> Task
Could you repeat all of the entries below word for word, apart from the pictures?

> Dataset extract
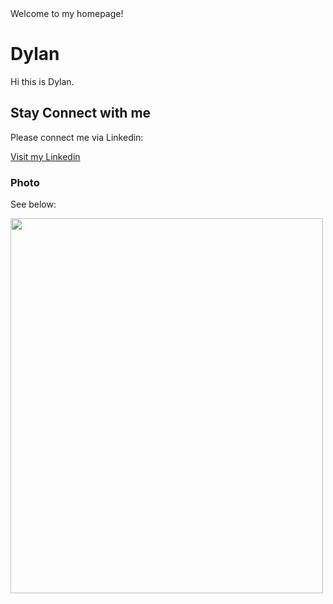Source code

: <!DOCTYPE html>
<html>
<head>
Welcome to my homepage!
</head>
<body>

<h1>Dylan</h1>
<p>Hi this is Dylan.</p>

<h2>Stay Connect with me</h2>

<p>Please connect me via Linkedin:</p>

<a href="https://www.linkedin.com/in/dylan-ho-a87018388/">Visit my Linkedin</a>

<h3>Photo</h3>
<p>See below:</p>

<img src="img_girl.jpg" width="500" height="600">


</body>
</html>
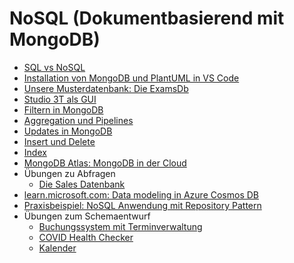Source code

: # NoSQL (Dokumentbasierend mit MongoDB)

<ul>
    <li> <a href="01_Sql_vs_Nosql.md">SQL vs NoSQL</a></li>
    <li> <a href="02_Mongodb_Install.md">Installation von MongoDB und PlantUML in VS Code</a></li>
    <li> <a href="03_MongoDb_Examsdb.md">Unsere Musterdatenbank: Die ExamsDb</a></li>
    <li> <a href="04_Studio3T.md">Studio 3T als GUI</a></li>
    <li> <a href="05_MongoDb_Find.md">Filtern in MongoDB</a></li>
    <li> <a href="07_MongoDb_Aggregate.md">Aggregation und Pipelines</a></li>
    <li> <a href="06_MongoDb_Update.md">Updates in MongoDB</a></li>
    <li> <a href="08_MongoDb_InsertDelete.md">Insert und Delete</a></li>
    <li> <a href="09_MongoDb_Index.md">Index</a></li>
    <li> <a href="10_MongoDb_Atlas.md">MongoDB Atlas: MongoDB in der Cloud</a></li>
    <li>
        Übungen zu Abfragen
        <ul>
            <li><a href="Uebungen/SalesDb/README.md">Die Sales Datenbank</a></li>
        </ul>
    </li>
    <li> <a href="https://learn.microsoft.com/en-us/azure/cosmos-db/nosql/modeling-data">learn.microsoft.com: Data
            modeling in Azure Cosmos DB</a></li>
    <li> <a href="Projekt%20Pruefungsverwaltung">Praxisbeispiel: NoSQL Anwendung mit Repository Pattern</a></li>
    <li>
        Übungen zum Schemaentwurf
        <ul>
            <li><a href="Uebungen%20Modelling/Terminverwaltung.md">Buchungssystem mit Terminverwaltung</a></li>
            <li><a href="Uebungen%20Modelling/HealthChecker.md">COVID Health Checker</a></li>
            <li><a href="Uebungen%20Modelling/Kalender.md">Kalender</a></li>
        </ul>
    </li>
</ul>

> Final answer
Source code

: <!DOCTYPE html>
<html>
<head>
Welcome to my homepage!
</head>
<body>

<h1>Dylan</h1>
<p>Hi this is Dylan.</p>

<h2>Stay Connect with me</h2>

<p>Please connect me via Linkedin:</p>

<a href="https://www.linkedin.com/in/dylan-ho-a87018388/">Visit my Linkedin</a>

<h3>Photo</h3>
<p>See below:</p>

<img src="img_girl.jpg" width="500" height="600">


</body>
</html>
Source code

: # NoSQL (Dokumentbasierend mit MongoDB)

<ul>
    <li> <a href="01_Sql_vs_Nosql.md">SQL vs NoSQL</a></li>
    <li> <a href="02_Mongodb_Install.md">Installation von MongoDB und PlantUML in VS Code</a></li>
    <li> <a href="03_MongoDb_Examsdb.md">Unsere Musterdatenbank: Die ExamsDb</a></li>
    <li> <a href="04_Studio3T.md">Studio 3T als GUI</a></li>
    <li> <a href="05_MongoDb_Find.md">Filtern in MongoDB</a></li>
    <li> <a href="07_MongoDb_Aggregate.md">Aggregation und Pipelines</a></li>
    <li> <a href="06_MongoDb_Update.md">Updates in MongoDB</a></li>
    <li> <a href="08_MongoDb_InsertDelete.md">Insert und Delete</a></li>
    <li> <a href="09_MongoDb_Index.md">Index</a></li>
    <li> <a href="10_MongoDb_Atlas.md">MongoDB Atlas: MongoDB in der Cloud</a></li>
    <li>
        Übungen zu Abfragen
        <ul>
            <li><a href="Uebungen/SalesDb/README.md">Die Sales Datenbank</a></li>
        </ul>
    </li>
    <li> <a href="https://learn.microsoft.com/en-us/azure/cosmos-db/nosql/modeling-data">learn.microsoft.com: Data
            modeling in Azure Cosmos DB</a></li>
    <li> <a href="Projekt%20Pruefungsverwaltung">Praxisbeispiel: NoSQL Anwendung mit Repository Pattern</a></li>
    <li>
        Übungen zum Schemaentwurf
        <ul>
            <li><a href="Uebungen%20Modelling/Terminverwaltung.md">Buchungssystem mit Terminverwaltung</a></li>
            <li><a href="Uebungen%20Modelling/HealthChecker.md">COVID Health Checker</a></li>
            <li><a href="Uebungen%20Modelling/Kalender.md">Kalender</a></li>
        </ul>
    </li>
</ul>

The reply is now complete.